Obama’s Hiroshima Speech Ignores Growing Nuclear Threat
The world has long disregarded the lessons from Hiroshima.
During his speech at Hiroshima, Barack Obama used his remarks to push for a nuclear-free world and to reflect upon the deaths of the Japanese, Koreans and American POWs who perished in the first use of an atom bomb. On Friday, Obama became the first sitting U.S. president to visit the site, an act that looked dangerously close to an apology for a difficult decision that saved lives and hurried the end of World War II. For what it’s worth, the White House insisted Obama was not apologizing to Japan. His sentiments were heartfelt but will be soon forgotten, for the world surrounding Hiroshima has long disregarded the lessons in the skeletonized buildings and blackened trees.
“The world was forever changed here,” Obama said, “but today the children of this city will go through their day in peace. What a precious thing that is. It is worth protecting, and then extending to every child. That is a future we can choose, a future in which Hiroshima and Nagasaki are known not as the dawn of atomic warfare but as the start of our own moral awakening.”

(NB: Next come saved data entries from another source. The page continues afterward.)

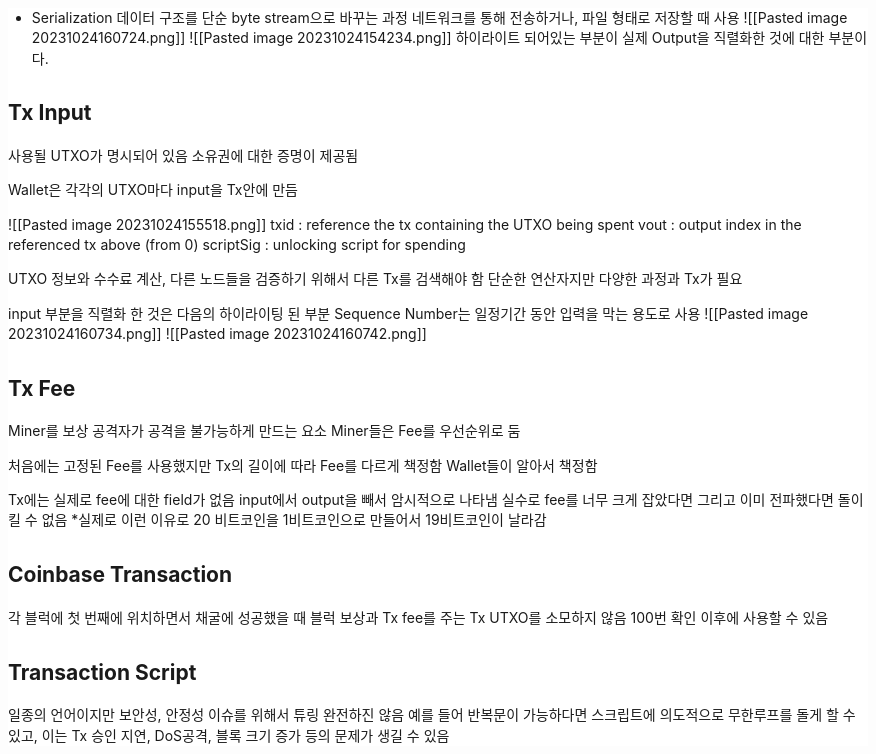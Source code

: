 - Serialization
데이터 구조를 단순 byte stream으로 바꾸는 과정
네트워크를 통해 전송하거나, 파일 형태로 저장할 때 사용
![[Pasted image 20231024160724.png]]
![[Pasted image 20231024154234.png]]
하이라이트 되어있는 부분이 실제 Output을 직렬화한 것에 대한 부분이다. 


## Tx Input
사용될 UTXO가 명시되어 있음
소유권에 대한 증명이 제공됨

Wallet은 각각의 UTXO마다 input을 Tx안에 만듬

![[Pasted image 20231024155518.png]]
txid : reference the tx containing the UTXO being spent 
vout : output index in the referenced tx above (from 0) 
scriptSig : unlocking script for spending

UTXO 정보와 수수료 계산, 다른 노드들을 검증하기 위해서 다른 Tx를 검색해야 함
단순한 연산자지만 다양한 과정과 Tx가 필요

input 부분을 직렬화 한 것은 다음의 하이라이팅 된 부분
Sequence Number는 일정기간 동안 입력을 막는 용도로 사용
![[Pasted image 20231024160734.png]]
![[Pasted image 20231024160742.png]]


## Tx Fee
Miner를 보상
공격자가 공격을 불가능하게 만드는 요소
Miner들은 Fee를 우선순위로 둠

처음에는 고정된 Fee를 사용했지만
Tx의 길이에 따라 Fee를 다르게 책정함
Wallet들이 알아서 책정함

Tx에는 실제로 fee에 대한 field가 없음
input에서 output을 빼서 암시적으로 나타냄
실수로 fee를 너무 크게 잡았다면 그리고 이미 전파했다면 돌이킬 수 없음
*실제로 이런 이유로 20 비트코인을 1비트코인으로 만들어서 19비트코인이 날라감


## Coinbase Transaction
각 블럭에 첫 번째에 위치하면서 채굴에 성공했을 때 블럭 보상과 Tx fee를 주는 Tx
UTXO를 소모하지 않음
100번 확인 이후에 사용할 수 있음


## Transaction Script
일종의 언어이지만 보안성, 안정성 이슈를 위해서 튜링 완전하진 않음
예를 들어 반복문이 가능하다면 스크립트에 의도적으로 무한루프를 돌게 할 수 있고, 
이는 Tx 승인 지연, DoS공격, 블록 크기 증가 등의 문제가 생길 수 있음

But as The Wall Street Journal opined, Obama should have used the backdrop of Hiroshima to warn the world of a new asymmetric nuclear threat. Jihadists dream of setting off a bomb in a U.S. urban center. A president grounded in reality would admit that signing pieces of paper, making international promises and lifting sanctions on countries like Iran in no way ensures nuclear nonproliferation. Heritage Foundation’s 2016 Index of U.S. Military Strength labels North Korea as the most severe threat to U.S. vital interests because it threatens to use its nuclear weapons. Currently, China is poised to deploy nuclear-powered submarines armed with ballistic missiles tipped with nuclear warheads while America’s military continues to deteriorate. A true leader would see the future threat and take steps to prevent violence on a nuclear magnitude. It’s a moral responsibility.